When he was left alone, Tom pondered very much on this discovery of
hers, and greatly wondered what had led her to it. 'Because,' thought
Tom, 'I have been so very careful. It was foolish and unnecessary in
me, as I clearly see now, when I am so relieved by her knowing it; but I
have been so very careful to conceal it from her. Of course I knew that
she was intelligent and quick, and for that reason was more upon my
guard; but I was not in the least prepared for this. I am sure her
discovery has been sudden too. Dear me!' said Tom. 'It's a most singular
instance of penetration!'
Tom could not get it out of his head. There it was, when his head was on
his pillow.
'How she trembled when she began to tell me she knew it!' thought Tom,
recalling all the little incidents and circumstances; 'and how her
face flushed! But that was natural! Oh, quite natural! That needs no
accounting for.'
Tom little thought how natural it was. Tom little knew that there was
that in Ruth's own heart, but newly set there, which had helped her to
the reading of his mystery. Ah, Tom! He didn't understand the whispers
of the Temple Fountain, though he passed it every day.
Who so lively and cheerful as busy Ruth next morning! Her early tap at
Tom's door, and her light foot outside, would have been music to him
though she had not spoken. But she said it was the brightest morning
ever seen; and so it was; and if it had been otherwise, she would have
made it so to Tom.
She was ready with his neat breakfast when he went downstairs, and had
her bonnet ready for the early walk, and was so full of news, that Tom
was lost in wonder. She might have been up all night, collecting it for
his entertainment. There was Mr Nadgett not come home yet, and there was
bread down a penny a loaf, and there was twice as much strength in this
tea as in the last, and the milk-woman's husband had come out of the
hospital cured, and the curly-headed child over the way had been lost
all yesterday, and she was going to make all sorts of preserves in a
desperate hurry, and there happened to be a saucepan in the house which
was the very saucepan for the purpose; and she knew all about the last
book Tom had brought home, all through, though it was a teaser to read;
and she had so much to tell him that she had finished breakfast first.

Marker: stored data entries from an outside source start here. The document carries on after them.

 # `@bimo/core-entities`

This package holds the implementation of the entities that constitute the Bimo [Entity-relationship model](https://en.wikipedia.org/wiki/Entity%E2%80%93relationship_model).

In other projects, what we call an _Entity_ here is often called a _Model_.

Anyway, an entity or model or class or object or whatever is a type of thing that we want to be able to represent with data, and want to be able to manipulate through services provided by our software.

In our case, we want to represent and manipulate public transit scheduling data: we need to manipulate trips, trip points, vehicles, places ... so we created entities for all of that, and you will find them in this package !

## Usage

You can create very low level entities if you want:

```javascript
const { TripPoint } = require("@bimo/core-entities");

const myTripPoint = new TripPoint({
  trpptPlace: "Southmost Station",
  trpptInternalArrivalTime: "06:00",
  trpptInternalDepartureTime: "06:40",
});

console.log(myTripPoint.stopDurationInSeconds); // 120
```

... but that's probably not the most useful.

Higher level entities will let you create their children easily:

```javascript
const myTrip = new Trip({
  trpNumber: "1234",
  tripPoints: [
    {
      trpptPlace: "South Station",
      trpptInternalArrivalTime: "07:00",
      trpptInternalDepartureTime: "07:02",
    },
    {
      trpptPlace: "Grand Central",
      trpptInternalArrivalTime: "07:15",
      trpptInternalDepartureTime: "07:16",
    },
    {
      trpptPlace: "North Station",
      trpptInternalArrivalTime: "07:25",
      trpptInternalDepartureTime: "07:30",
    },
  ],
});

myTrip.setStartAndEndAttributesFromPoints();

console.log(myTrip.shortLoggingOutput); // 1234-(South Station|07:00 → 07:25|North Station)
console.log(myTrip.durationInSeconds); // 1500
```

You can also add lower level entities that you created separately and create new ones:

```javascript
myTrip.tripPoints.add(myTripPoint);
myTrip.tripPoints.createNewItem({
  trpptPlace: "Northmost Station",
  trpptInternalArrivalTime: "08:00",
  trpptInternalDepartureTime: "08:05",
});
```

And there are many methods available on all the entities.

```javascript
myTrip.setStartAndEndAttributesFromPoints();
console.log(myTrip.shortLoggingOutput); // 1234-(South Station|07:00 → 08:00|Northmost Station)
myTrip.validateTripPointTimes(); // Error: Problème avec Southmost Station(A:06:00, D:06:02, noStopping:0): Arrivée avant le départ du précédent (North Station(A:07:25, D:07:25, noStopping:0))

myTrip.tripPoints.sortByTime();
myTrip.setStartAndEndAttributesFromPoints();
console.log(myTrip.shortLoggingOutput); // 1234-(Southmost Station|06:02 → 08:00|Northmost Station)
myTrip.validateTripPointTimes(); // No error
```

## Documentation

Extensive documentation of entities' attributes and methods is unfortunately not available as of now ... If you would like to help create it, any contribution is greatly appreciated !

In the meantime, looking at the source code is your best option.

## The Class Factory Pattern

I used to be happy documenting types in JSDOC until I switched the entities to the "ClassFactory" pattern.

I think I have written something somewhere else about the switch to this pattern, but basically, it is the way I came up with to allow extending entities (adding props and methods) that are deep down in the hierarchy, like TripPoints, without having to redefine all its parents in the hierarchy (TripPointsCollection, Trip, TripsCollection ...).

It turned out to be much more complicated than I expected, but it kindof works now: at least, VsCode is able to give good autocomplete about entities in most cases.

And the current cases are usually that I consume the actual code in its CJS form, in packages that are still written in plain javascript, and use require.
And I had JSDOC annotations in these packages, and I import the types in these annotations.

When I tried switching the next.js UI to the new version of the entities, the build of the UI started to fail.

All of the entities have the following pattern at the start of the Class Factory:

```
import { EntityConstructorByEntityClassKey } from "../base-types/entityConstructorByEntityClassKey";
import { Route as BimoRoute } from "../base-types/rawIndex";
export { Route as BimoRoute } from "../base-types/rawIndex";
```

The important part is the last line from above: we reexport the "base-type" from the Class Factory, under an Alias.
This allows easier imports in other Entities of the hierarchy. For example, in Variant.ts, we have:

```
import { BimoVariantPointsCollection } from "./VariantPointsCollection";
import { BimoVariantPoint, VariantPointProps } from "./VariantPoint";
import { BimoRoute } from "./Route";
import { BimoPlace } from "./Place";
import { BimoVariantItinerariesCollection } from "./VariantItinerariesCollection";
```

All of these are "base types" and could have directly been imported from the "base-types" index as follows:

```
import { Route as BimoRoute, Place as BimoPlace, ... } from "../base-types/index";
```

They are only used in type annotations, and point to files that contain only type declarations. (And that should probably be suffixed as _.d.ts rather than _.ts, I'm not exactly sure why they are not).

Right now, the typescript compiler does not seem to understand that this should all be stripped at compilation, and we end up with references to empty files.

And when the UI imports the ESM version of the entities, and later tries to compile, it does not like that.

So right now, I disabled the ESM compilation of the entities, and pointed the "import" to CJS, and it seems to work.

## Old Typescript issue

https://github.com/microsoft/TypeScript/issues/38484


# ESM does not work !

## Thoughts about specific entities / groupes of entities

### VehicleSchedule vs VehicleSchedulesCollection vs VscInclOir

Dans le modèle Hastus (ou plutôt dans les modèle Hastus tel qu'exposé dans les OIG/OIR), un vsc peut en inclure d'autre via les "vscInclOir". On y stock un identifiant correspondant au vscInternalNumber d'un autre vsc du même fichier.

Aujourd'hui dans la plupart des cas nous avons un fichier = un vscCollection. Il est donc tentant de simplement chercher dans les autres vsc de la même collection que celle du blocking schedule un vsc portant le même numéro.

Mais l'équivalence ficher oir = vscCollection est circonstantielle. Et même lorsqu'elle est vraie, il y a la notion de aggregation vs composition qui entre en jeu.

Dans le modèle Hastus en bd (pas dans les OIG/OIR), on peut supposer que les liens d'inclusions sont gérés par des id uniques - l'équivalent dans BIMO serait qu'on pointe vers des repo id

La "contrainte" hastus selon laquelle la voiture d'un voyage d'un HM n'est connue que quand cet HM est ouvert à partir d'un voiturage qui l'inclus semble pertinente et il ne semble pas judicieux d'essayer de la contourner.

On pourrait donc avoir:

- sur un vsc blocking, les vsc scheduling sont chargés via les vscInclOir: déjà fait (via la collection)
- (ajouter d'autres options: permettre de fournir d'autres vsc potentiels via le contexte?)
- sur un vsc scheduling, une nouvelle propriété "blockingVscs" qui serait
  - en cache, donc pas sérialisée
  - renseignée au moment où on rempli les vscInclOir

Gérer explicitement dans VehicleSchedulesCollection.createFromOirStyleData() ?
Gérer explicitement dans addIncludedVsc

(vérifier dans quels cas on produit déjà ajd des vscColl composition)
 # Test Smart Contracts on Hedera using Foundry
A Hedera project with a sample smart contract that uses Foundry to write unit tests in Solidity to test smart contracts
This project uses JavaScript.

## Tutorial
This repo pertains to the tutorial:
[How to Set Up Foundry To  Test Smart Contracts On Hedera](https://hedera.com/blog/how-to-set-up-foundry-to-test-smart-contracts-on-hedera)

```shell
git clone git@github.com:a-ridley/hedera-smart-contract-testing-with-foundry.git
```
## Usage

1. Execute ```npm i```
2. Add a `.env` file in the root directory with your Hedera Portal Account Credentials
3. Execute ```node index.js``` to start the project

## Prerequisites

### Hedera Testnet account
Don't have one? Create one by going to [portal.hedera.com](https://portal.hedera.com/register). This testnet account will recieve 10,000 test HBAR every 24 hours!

Then she had her little bonnet on, and the tea and sugar locked up, and
the keys in her reticule, and the flower, as usual, in Tom's coat, and
was in all respects quite ready to accompany him, before Tom knew she
had begun to prepare. And in short, as Tom said, with a confidence in
his own assertion which amounted to a defiance of the public in general,
there never was such a little woman.
She made Tom talkative. It was impossible to resist her. She put such
enticing questions to him; about books, and about dates of churches,
and about organs and about the Temple, and about all kinds of things.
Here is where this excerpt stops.